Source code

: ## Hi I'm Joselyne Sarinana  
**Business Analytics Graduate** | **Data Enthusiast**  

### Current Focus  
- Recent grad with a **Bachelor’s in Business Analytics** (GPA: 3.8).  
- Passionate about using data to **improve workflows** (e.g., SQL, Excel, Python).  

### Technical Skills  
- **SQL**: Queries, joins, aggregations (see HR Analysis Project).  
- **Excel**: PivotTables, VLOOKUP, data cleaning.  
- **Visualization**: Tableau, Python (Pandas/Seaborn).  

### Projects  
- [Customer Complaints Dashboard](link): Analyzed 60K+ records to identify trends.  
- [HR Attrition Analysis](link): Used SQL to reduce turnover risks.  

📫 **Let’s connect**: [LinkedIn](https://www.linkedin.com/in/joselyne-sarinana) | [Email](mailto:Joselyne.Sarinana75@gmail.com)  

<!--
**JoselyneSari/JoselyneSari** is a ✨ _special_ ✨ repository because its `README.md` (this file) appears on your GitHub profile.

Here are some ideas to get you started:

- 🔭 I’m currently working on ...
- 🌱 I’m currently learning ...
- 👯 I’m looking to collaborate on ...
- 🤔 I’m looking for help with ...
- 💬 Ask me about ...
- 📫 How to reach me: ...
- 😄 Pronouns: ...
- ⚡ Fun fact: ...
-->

+---+

# What to do:
Which of the lines above hold the string "looking"? Copy each one.

# Result:
- 👯 I’m looking to collaborate on ...
- 🤔 I’m looking for help with ...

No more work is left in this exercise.